In this 1991 background paper entitled "CJD Agent/Prions and Blood Donors" the risk factors for blood and blood products in relation to CJD are discussed: "CJD is not a recognised complication of treatment by blood products as in haemophilia, even though viral-inactivating procedures are unlikely to be adequate to deal with the CJD agent." (Page 3, point 3.) Despite the above statement that CJD is not a recognised complication with blood products, we are extremely concerned to learn that a Government Advisory committee clearly had knowledge in 1991 of the risk of prions to blood products for the treatment of haemophilia and that the viral-inactivating measures were probably going to be inadequate to deal with the CJD agent. Background: Sadly, by September 2004, the Health Protection Agency, is required to facilitate a tracing exercise of approximately 101 batches of vCJD-implicated factor VIII & IX manufactured in the UK by Bio Products Laboratory (BPL) and the Protein Fractionation Centre (PFC), Scotland.
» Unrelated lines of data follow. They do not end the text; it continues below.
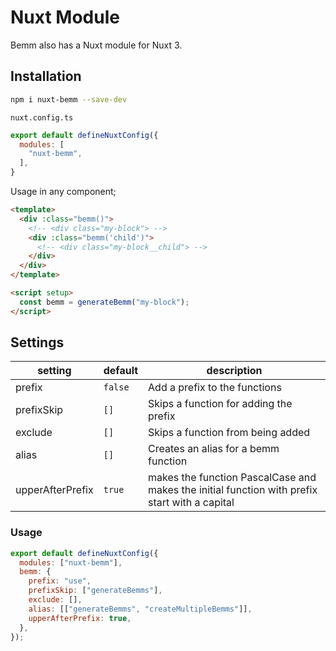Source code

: # Nuxt Module

Bemm also has a Nuxt module for Nuxt 3.

## Installation

```bash
npm i nuxt-bemm --save-dev
```

`nuxt.config.ts`

```js
export default defineNuxtConfig({
  modules: [
    "nuxt-bemm",
  ],
}
```

Usage in any component;

```html
<template>
  <div :class="bemm()">
    <!-- <div class="my-block"> -->
    <div :class="bemm('child')">
      <!-- <div class="my-block__child"> -->
    </div>
  </div>
</template>

<script setup>
  const bemm = generateBemm("my-block");
</script>
```

## Settings

| setting          | default | description                                                                                   |
| ---------------- | ------- | --------------------------------------------------------------------------------------------- |
| prefix           | `false` | Add a prefix to the functions                                                                 |
| prefixSkip       | `[]`    | Skips a function for adding the prefix                                                        |
| exclude          | `[]`    | Skips a function from being added                                                             |
| alias            | `[]`    | Creates an alias for a bemm function                                                          |
| upperAfterPrefix | `true`  | makes the function PascalCase and makes the initial function with prefix start with a capital |

### Usage

```js
export default defineNuxtConfig({
  modules: ["nuxt-bemm"],
  bemm: {
    prefix: "use",
    prefixSkip: ["generateBemms"],
    exclude: [],
    alias: [["generateBemms", "createMultipleBemms"]],
    upperAfterPrefix: true,
  },
});
```
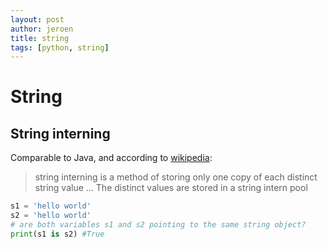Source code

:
 ```yaml
---
layout: post
author: jeroen
title: string
tags: [python, string]
---
```

# String
## String interning
Comparable to Java, and according to [wikipedia](https://en.wikipedia.org/wiki/String_interning):
>  string interning is a method of storing only one copy of each distinct string value ... The distinct values are stored in a string intern pool

```python
s1 = 'hello world'
s2 = 'hello world'
# are both variables s1 and s2 pointing to the same string object?
print(s1 is s2) #True
```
We believe that more could have been done to protect recipients of blood products between 1981; when genetic engineering of plasma proteins such as factor VIII was discussed and 1996; when vCJD was first documented. Note: We need to draw attention to the fact that this paper relates to CJD (as in sporadic or classical CJD) and not specifically vCJD (Variant CJD) which was not documented until 1996. |
Source:
ACVSB Paper on Prions & Blood by Dr Hilary Pickles. Dated 2 January 1991. http://www.taintedblood.info/tlfiles/ACVSB on BSE 2 Jan 1991.pdf Type: ACVSB Paper - CJD Agent/Prions and Blood Donors, Dr Hilary Pickles Location: UK Find related entries |
In a briefing note by John Sloggem intended for Professor Gull for the Biologicals Subcommittee (CSM) meeting of 1st November 1995, CJD and plasma-derived blood products are discussed as follows:
J. SLOGGEM: "There is no experimental evidence in animals to suggest that CJD is transmitted by whole blood or plasma. Plasma being cell free is thought safer because scrapie infectivity is tissue associated and sheep plasma - cell free - appears clear of scrapie infectivity." J. SLOGGEM: "Basically the risk is theoretical." ..."Besides classical blood products, anything with a blood derivative could be considered "risky" and mean that vaccines, other biological and biotechnological products would be withdrawn." "The risk/benefit ratio was not considered in favour of withdrawal on the basis of to-date theoretical risk." Background: From these statements, it appears as if John Sloggem neither read nor absorbed Dr Pickles paper on Prions and Blood Products ('ACVSB 9/9') from February 1991 - which incidentally was over 4 years earlier. Mr Sloggem should have been able to recall from the ACVSB background paper that CJD was going to be a problem in blood products, especially since Dr Pickles (see related entries link below) recorded that viral-inactivating procedures were unlikely to be adequate to deal with the CJD agent. We would hardly call this 'theoretical'. NOTE: It is also possible to see from the above comment on 'monitoring' exactly why people with haemophilia have very much been ignored and left ill-informed over vCJD. |
Source:
http://www.bseinquiry.gov.uk/files/yb/1995/01/11005001.pdf Additional Source: http://slowlyslowlycatchymonkey.com/Sloggem_Briefing_Note_1_Nov_1995.pdf Type: BSE Inquiry Evidence (Briefing Note MF81013/2 0414) Location: UK Find related entries |
A new disease, vCJD, is first described and documented in April 1996. The first cases of Variant CJD (vCJD) actually appeared in 1995, but it was not until 1996 that the new variant of CJD was recognised. |
Source:
Lancet 1996: 347: 921- 25. A new variant of Creutzfeldt-Jakob disease in the UK http://www.cjd.ed.ac.uk/lancet.htm Department of Health. CJD http://www.dh.gov.uk/PolicyAndGuidance/HealthAndSocialCareTopics/CJD/fs/en Type: Lancet Article - Development Location: UK Find related entries |
A letter was sent from Leeds NHS Executive headquarters to all NHS Trust Medical Directors and Health Authority Chief Executives dated 6 February 1998. The letter, which discussed nvCJD and patients who have received implicated blood products, stated: "...there have been a number of recall exercises over recent months…" and advises doctors not to tell patients why their plasma products have been recalled.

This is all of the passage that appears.